Image: NASA/JPL-Caltech
But of course, not all hope is lost. Scientists have warned that the Proxima Centauri system, our nearest neighbouring star which hosts the recently-discovered exoplanet Proxima b, might also have habitability issues because of the radiation its M dwarf star spits off in violent outbursts. But according to some experts — namely, astrobiologists — this doesn’t discount the possibility of life on Proxima b. The same goes for TRAPPIST-1.
“I think what [these researchers] have thought about is mostly atmospheric biosignatures, and so if the atmosphere doesn’t stabilise it’s going to be hard to detect if those are there,” Lisa Kaltenegger, Director of the Carl Sagan Institute, told Gizmodo. “But for the other biosignatures like biofluorescence, it doesn’t matter so much what the atmosphere does.” Here on Earth, certain kinds of marine animals like jellyfish and coral use biofluorescence to cope with intense solar radiation, by absorbing high energy rays and reemitting lower energy and a distinct colour.
Recently, Kaltenegger and her colleague, Carl Sagan Institute research associate Jack T. O’Malley-James, published a paper in the Monthly Notices of the Royal Astronomical Society about how potential biofluorescent life on TRAPPIST-1 planets might survive whether or not their atmospheres are unstable due to large solar flares.

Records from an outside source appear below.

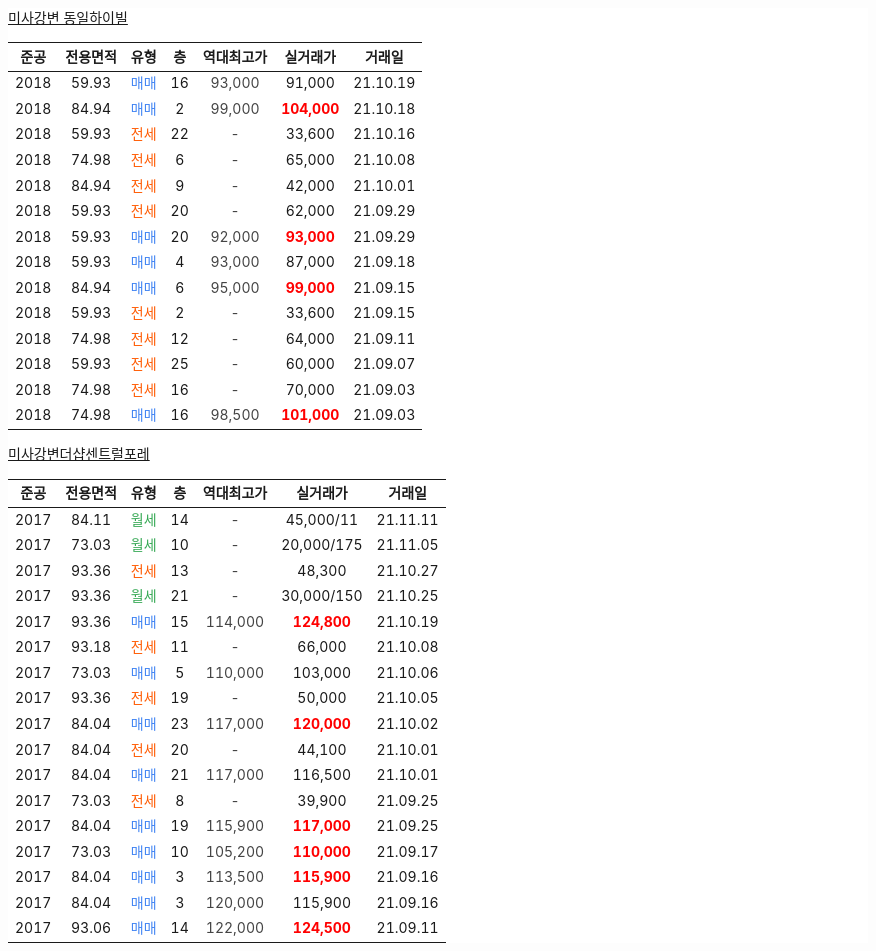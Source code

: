 
[미사강변 동일하이빌](https://search.naver.com/search.naver?query=%EB%AF%B8%EC%82%AC%EA%B0%95%EB%B3%80+%EB%8F%99%EC%9D%BC%ED%95%98%EC%9D%B4%EB%B9%8C)

|준공|전용면적|유형|층|역대최고가|실거래가|거래일|
|:---:|:---:|:---:|:---:|:---:|:---:|:---:|
|2018|59.93|<span style="color:#4285F3">매매</span>|16|<span style="color:#444444">93,000</span>|91,000|21.10.19|
|2018|84.94|<span style="color:#4285F3">매매</span>|2|<span style="color:#444444">99,000</span>|<b><span style="color:#FF0000">104,000</span></b>|21.10.18|
|2018|59.93|<span style="color:#FF5A00">전세</span>|22|<span style="color:#444444">-</span>|33,600|21.10.16|
|2018|74.98|<span style="color:#FF5A00">전세</span>|6|<span style="color:#444444">-</span>|65,000|21.10.08|
|2018|84.94|<span style="color:#FF5A00">전세</span>|9|<span style="color:#444444">-</span>|42,000|21.10.01|
|2018|59.93|<span style="color:#FF5A00">전세</span>|20|<span style="color:#444444">-</span>|62,000|21.09.29|
|2018|59.93|<span style="color:#4285F3">매매</span>|20|<span style="color:#444444">92,000</span>|<b><span style="color:#FF0000">93,000</span></b>|21.09.29|
|2018|59.93|<span style="color:#4285F3">매매</span>|4|<span style="color:#444444">93,000</span>|87,000|21.09.18|
|2018|84.94|<span style="color:#4285F3">매매</span>|6|<span style="color:#444444">95,000</span>|<b><span style="color:#FF0000">99,000</span></b>|21.09.15|
|2018|59.93|<span style="color:#FF5A00">전세</span>|2|<span style="color:#444444">-</span>|33,600|21.09.15|
|2018|74.98|<span style="color:#FF5A00">전세</span>|12|<span style="color:#444444">-</span>|64,000|21.09.11|
|2018|59.93|<span style="color:#FF5A00">전세</span>|25|<span style="color:#444444">-</span>|60,000|21.09.07|
|2018|74.98|<span style="color:#FF5A00">전세</span>|16|<span style="color:#444444">-</span>|70,000|21.09.03|
|2018|74.98|<span style="color:#4285F3">매매</span>|16|<span style="color:#444444">98,500</span>|<b><span style="color:#FF0000">101,000</span></b>|21.09.03|

[미사강변더샵센트럴포레](https://search.naver.com/search.naver?query=%EB%AF%B8%EC%82%AC%EA%B0%95%EB%B3%80%EB%8D%94%EC%83%B5%EC%84%BC%ED%8A%B8%EB%9F%B4%ED%8F%AC%EB%A0%88)

|준공|전용면적|유형|층|역대최고가|실거래가|거래일|
|:---:|:---:|:---:|:---:|:---:|:---:|:---:|
|2017|84.11|<span style="color:#34A853">월세</span>|14|<span style="color:#444444">-</span>|45,000/11|21.11.11|
|2017|73.03|<span style="color:#34A853">월세</span>|10|<span style="color:#444444">-</span>|20,000/175|21.11.05|
|2017|93.36|<span style="color:#FF5A00">전세</span>|13|<span style="color:#444444">-</span>|48,300|21.10.27|
|2017|93.36|<span style="color:#34A853">월세</span>|21|<span style="color:#444444">-</span>|30,000/150|21.10.25|
|2017|93.36|<span style="color:#4285F3">매매</span>|15|<span style="color:#444444">114,000</span>|<b><span style="color:#FF0000">124,800</span></b>|21.10.19|
|2017|93.18|<span style="color:#FF5A00">전세</span>|11|<span style="color:#444444">-</span>|66,000|21.10.08|
|2017|73.03|<span style="color:#4285F3">매매</span>|5|<span style="color:#444444">110,000</span>|103,000|21.10.06|
|2017|93.36|<span style="color:#FF5A00">전세</span>|19|<span style="color:#444444">-</span>|50,000|21.10.05|
|2017|84.04|<span style="color:#4285F3">매매</span>|23|<span style="color:#444444">117,000</span>|<b><span style="color:#FF0000">120,000</span></b>|21.10.02|
|2017|84.04|<span style="color:#FF5A00">전세</span>|20|<span style="color:#444444">-</span>|44,100|21.10.01|
|2017|84.04|<span style="color:#4285F3">매매</span>|21|<span style="color:#444444">117,000</span>|116,500|21.10.01|
|2017|73.03|<span style="color:#FF5A00">전세</span>|8|<span style="color:#444444">-</span>|39,900|21.09.25|
|2017|84.04|<span style="color:#4285F3">매매</span>|19|<span style="color:#444444">115,900</span>|<b><span style="color:#FF0000">117,000</span></b>|21.09.25|
|2017|73.03|<span style="color:#4285F3">매매</span>|10|<span style="color:#444444">105,200</span>|<b><span style="color:#FF0000">110,000</span></b>|21.09.17|
|2017|84.04|<span style="color:#4285F3">매매</span>|3|<span style="color:#444444">113,500</span>|<b><span style="color:#FF0000">115,900</span></b>|21.09.16|
|2017|84.04|<span style="color:#4285F3">매매</span>|3|<span style="color:#444444">120,000</span>|115,900|21.09.16|
|2017|93.06|<span style="color:#4285F3">매매</span>|14|<span style="color:#444444">122,000</span>|<b><span style="color:#FF0000">124,500</span></b>|21.09.11|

“There’s a lot more resilience than people realise,” O’Malley-James told Gizmodo. “Especially with these kinds of flares, changing the atmosphere in that way is not going to make the planet completely uninhabitable. It might be bad for certain kinds of life, but it might be irrelevant for other kinds.”
So while it might not be ideal for astronauts to take a stroll on the beaches of the TRAPPIST-1 planets, something could be there — we’re just going to have to look a little harder for it. I, for one, want to believe.